What the exercise asks:
Give every entry again, exactly.

Segment Open

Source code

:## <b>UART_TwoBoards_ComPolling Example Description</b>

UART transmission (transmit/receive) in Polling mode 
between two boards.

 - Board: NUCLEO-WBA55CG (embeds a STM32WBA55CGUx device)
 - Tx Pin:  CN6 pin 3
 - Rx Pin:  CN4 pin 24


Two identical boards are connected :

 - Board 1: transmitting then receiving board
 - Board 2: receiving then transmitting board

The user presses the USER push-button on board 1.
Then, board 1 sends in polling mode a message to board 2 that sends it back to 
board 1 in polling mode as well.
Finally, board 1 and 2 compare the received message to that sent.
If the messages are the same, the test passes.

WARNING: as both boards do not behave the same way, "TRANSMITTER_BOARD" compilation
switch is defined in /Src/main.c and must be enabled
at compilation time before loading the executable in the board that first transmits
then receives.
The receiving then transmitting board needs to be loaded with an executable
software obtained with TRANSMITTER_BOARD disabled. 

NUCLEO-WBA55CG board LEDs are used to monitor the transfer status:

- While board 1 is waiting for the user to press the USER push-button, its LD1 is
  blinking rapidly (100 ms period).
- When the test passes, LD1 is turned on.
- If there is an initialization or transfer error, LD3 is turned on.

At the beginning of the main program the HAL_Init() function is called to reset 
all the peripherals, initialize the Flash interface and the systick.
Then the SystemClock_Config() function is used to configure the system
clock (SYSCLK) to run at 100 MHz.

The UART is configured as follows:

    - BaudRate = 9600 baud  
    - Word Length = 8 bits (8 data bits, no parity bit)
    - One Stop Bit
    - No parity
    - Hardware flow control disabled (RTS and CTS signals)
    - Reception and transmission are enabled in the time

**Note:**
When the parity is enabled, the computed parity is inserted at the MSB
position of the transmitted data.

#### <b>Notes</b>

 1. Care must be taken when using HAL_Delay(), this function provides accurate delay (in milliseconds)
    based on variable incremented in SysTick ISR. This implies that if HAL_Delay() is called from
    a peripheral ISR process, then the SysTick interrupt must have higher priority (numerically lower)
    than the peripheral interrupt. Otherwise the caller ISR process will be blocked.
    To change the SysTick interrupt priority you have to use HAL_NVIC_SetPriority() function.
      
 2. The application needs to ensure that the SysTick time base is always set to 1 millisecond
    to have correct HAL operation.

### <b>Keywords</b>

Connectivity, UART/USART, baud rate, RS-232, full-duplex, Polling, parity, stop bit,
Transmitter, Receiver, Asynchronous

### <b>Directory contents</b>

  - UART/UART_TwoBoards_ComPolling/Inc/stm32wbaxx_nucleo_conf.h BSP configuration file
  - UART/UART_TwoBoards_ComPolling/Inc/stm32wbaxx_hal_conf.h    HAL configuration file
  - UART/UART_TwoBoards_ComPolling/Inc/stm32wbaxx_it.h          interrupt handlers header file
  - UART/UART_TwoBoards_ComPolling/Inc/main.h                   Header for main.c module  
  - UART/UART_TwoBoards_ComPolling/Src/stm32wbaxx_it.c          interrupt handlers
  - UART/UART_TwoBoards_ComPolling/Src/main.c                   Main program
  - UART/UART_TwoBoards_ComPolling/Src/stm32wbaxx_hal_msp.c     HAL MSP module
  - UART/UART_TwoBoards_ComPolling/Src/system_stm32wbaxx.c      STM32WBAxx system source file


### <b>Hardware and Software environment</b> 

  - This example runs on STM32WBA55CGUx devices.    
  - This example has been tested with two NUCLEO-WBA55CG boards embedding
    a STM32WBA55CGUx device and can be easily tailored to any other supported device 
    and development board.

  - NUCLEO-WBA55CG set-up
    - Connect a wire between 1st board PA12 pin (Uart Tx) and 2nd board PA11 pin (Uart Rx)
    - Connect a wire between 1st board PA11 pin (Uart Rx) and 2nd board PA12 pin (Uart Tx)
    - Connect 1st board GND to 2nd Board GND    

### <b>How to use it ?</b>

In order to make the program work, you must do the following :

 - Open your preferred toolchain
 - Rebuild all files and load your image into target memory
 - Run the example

Segment Closed

Answer for the task:
Source code

:## <b>UART_TwoBoards_ComPolling Example Description</b>

UART transmission (transmit/receive) in Polling mode 
between two boards.

 - Board: NUCLEO-WBA55CG (embeds a STM32WBA55CGUx device)
 - Tx Pin:  CN6 pin 3
 - Rx Pin:  CN4 pin 24


Two identical boards are connected :

 - Board 1: transmitting then receiving board
 - Board 2: receiving then transmitting board

The user presses the USER push-button on board 1.
Then, board 1 sends in polling mode a message to board 2 that sends it back to 
board 1 in polling mode as well.
Finally, board 1 and 2 compare the received message to that sent.
If the messages are the same, the test passes.

WARNING: as both boards do not behave the same way, "TRANSMITTER_BOARD" compilation
switch is defined in /Src/main.c and must be enabled
at compilation time before loading the executable in the board that first transmits
then receives.
The receiving then transmitting board needs to be loaded with an executable
software obtained with TRANSMITTER_BOARD disabled. 

NUCLEO-WBA55CG board LEDs are used to monitor the transfer status:

- While board 1 is waiting for the user to press the USER push-button, its LD1 is
  blinking rapidly (100 ms period).
- When the test passes, LD1 is turned on.
- If there is an initialization or transfer error, LD3 is turned on.

At the beginning of the main program the HAL_Init() function is called to reset 
all the peripherals, initialize the Flash interface and the systick.
Then the SystemClock_Config() function is used to configure the system
clock (SYSCLK) to run at 100 MHz.

The UART is configured as follows:

    - BaudRate = 9600 baud  
    - Word Length = 8 bits (8 data bits, no parity bit)
    - One Stop Bit
    - No parity
    - Hardware flow control disabled (RTS and CTS signals)
    - Reception and transmission are enabled in the time

**Note:**
When the parity is enabled, the computed parity is inserted at the MSB
position of the transmitted data.

#### <b>Notes</b>

 1. Care must be taken when using HAL_Delay(), this function provides accurate delay (in milliseconds)
    based on variable incremented in SysTick ISR. This implies that if HAL_Delay() is called from
    a peripheral ISR process, then the SysTick interrupt must have higher priority (numerically lower)
    than the peripheral interrupt. Otherwise the caller ISR process will be blocked.
    To change the SysTick interrupt priority you have to use HAL_NVIC_SetPriority() function.
      
 2. The application needs to ensure that the SysTick time base is always set to 1 millisecond
    to have correct HAL operation.

### <b>Keywords</b>

Connectivity, UART/USART, baud rate, RS-232, full-duplex, Polling, parity, stop bit,
Transmitter, Receiver, Asynchronous

### <b>Directory contents</b>

  - UART/UART_TwoBoards_ComPolling/Inc/stm32wbaxx_nucleo_conf.h BSP configuration file
  - UART/UART_TwoBoards_ComPolling/Inc/stm32wbaxx_hal_conf.h    HAL configuration file
  - UART/UART_TwoBoards_ComPolling/Inc/stm32wbaxx_it.h          interrupt handlers header file
  - UART/UART_TwoBoards_ComPolling/Inc/main.h                   Header for main.c module  
  - UART/UART_TwoBoards_ComPolling/Src/stm32wbaxx_it.c          interrupt handlers
  - UART/UART_TwoBoards_ComPolling/Src/main.c                   Main program
  - UART/UART_TwoBoards_ComPolling/Src/stm32wbaxx_hal_msp.c     HAL MSP module
  - UART/UART_TwoBoards_ComPolling/Src/system_stm32wbaxx.c      STM32WBAxx system source file


### <b>Hardware and Software environment</b> 

  - This example runs on STM32WBA55CGUx devices.    
  - This example has been tested with two NUCLEO-WBA55CG boards embedding
    a STM32WBA55CGUx device and can be easily tailored to any other supported device 
    and development board.

  - NUCLEO-WBA55CG set-up
    - Connect a wire between 1st board PA12 pin (Uart Tx) and 2nd board PA11 pin (Uart Rx)
    - Connect a wire between 1st board PA11 pin (Uart Rx) and 2nd board PA12 pin (Uart Tx)
    - Connect 1st board GND to 2nd Board GND    

### <b>How to use it ?</b>

In order to make the program work, you must do the following :

 - Open your preferred toolchain
 - Rebuild all files and load your image into target memory
 - Run the example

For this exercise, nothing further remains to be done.